Ana passava pelas pessoas, pelos lugares, muitas vezes sem os notar, submersa em pensamentos. Mas havia uma pessoa, que ela sempre notava. Um velho, mendigo, sentado no chão, ao lado de sua cadeira de rodas. Tinha um olhar tranqüilo e um meio-riso constante, os quais tornavam seu semblante um tanto curioso.
Duas vezes por semana atravessava aquela praça e, ao passar pelo velhinho, sorria. Dava um daqueles seus sorrisos mais bonitos. E ia-se embora.
Podia chover, que lá estava ele, com a mesma expressão fagueira e amistosa. E, muitas vezes, Ana sentia-se mal por não ter nada a oferecer ao tão sofrido senhor.
Certa vez, estava muito apressada e, como um temporal se anunciava, decidiu correr até seu destino... porém, ao passar pela praça, notou a ausência de algo. Parou, olhou ao redor, e notou que aquele bondoso e necessitado senhor não estava ali.
Deu de ombros, “deve ter ido se esconder da chuva”, continuou sua corrida.
Passou-se uma semana e a ausência dele a inquietava. Após vários dias úmidos e frios, Ana avista-o de longe.
Desta vez, além do costumeiro sorriso Ana pergunta-lhe a razão do desaparecimento. Este a responde com outro sorriso e depois completa: “Estava muito adoentado. Pneumonia. Quase não agüentei desta vez. Mas eu tinha uma razão muito forte para melhorar e voltar para cá”.
“E qual seria uma razão muito forte para alguém desejar voltar para as ruas, para mendigar?!”, pensou Ana, atônita. E arriscou perguntar:
“E que razão foi essa?”
“Não poderia morrer sem nunca mais ver o teu sorriso”...
Os olhos de Ana encheram-se de lágrimas, e seu coração parecia que ia pular pela boca... “Como um estranho poderia dar tanto valor ao seu sorriso?
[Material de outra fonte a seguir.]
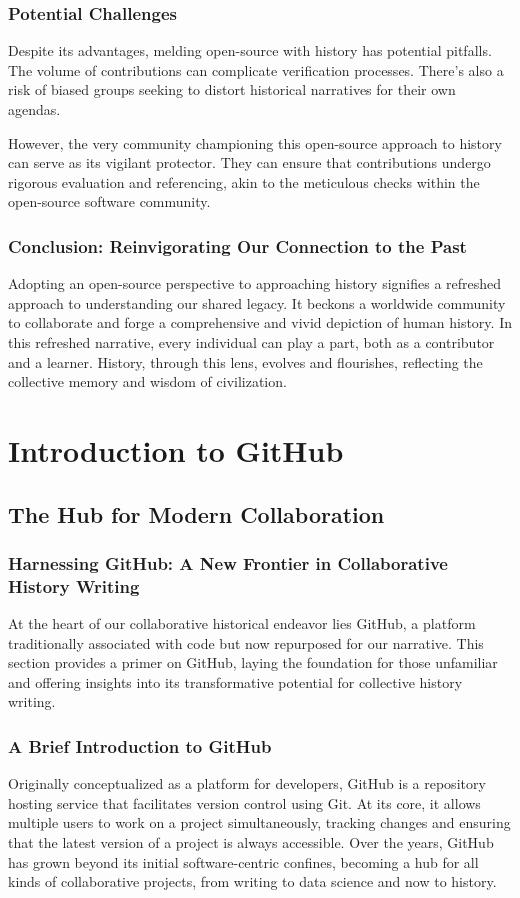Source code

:\documentclass[a4paper,12pt]{book}
\begin{document}
\subsection*{Potential Challenges}
Despite its advantages, melding open-source with history has potential pitfalls. The volume of contributions can complicate verification processes. There's also a risk of biased groups seeking to distort historical narratives for their own agendas.

However, the very community championing this open-source approach to history can serve as its vigilant protector. They can ensure that contributions undergo rigorous evaluation and referencing, akin to the meticulous checks within the open-source software community.

\subsection*{Conclusion: Reinvigorating Our Connection to the Past}
Adopting an open-source perspective to approaching history signifies a refreshed approach to understanding our shared legacy. It beckons a worldwide community to collaborate and forge a comprehensive and vivid depiction of human history. In this refreshed narrative, every individual can play a part, both as a contributor and a learner. History, through this lens, evolves and flourishes, reflecting the collective memory and wisdom of civilization.

\chapter{Introduction to GitHub}
\section*{The Hub for Modern Collaboration}
\subsection*{Harnessing GitHub: A New Frontier in Collaborative History Writing}
At the heart of our collaborative historical endeavor lies GitHub, a platform traditionally associated with code but now repurposed for our narrative. This section provides a primer on GitHub, laying the foundation for those unfamiliar and offering insights into its transformative potential for collective history writing.

\subsection*{A Brief Introduction to GitHub}
Originally conceptualized as a platform for developers, GitHub is a repository hosting service that facilitates version control using Git. At its core, it allows multiple users to work on a project simultaneously, tracking changes and ensuring that the latest version of a project is always accessible. Over the years, GitHub has grown beyond its initial software-centric confines, becoming a hub for all kinds of collaborative projects, from writing to data science and now to history.
\end{document}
Como um homem, aparentemente rude e ignorante, poderia ter tamanha sensibilidade?” Às vezes ela se achava meio boba, pois sorria para todos, inclusive desconhecidos... adorava sorrir para as crianças, pois estas, com a inclusão de alguns velhinhos, as únicas a rebaterem com outro.
Depois deste dia, Ana nunca mais o viu, mas a memória dele ainda vive em seu coração, principalmente por ter-lhe mostrado o valor de pequenos gestos, como o sorriso, que pode ser o único raio de sol na vida de um ser, que só quer ser humano...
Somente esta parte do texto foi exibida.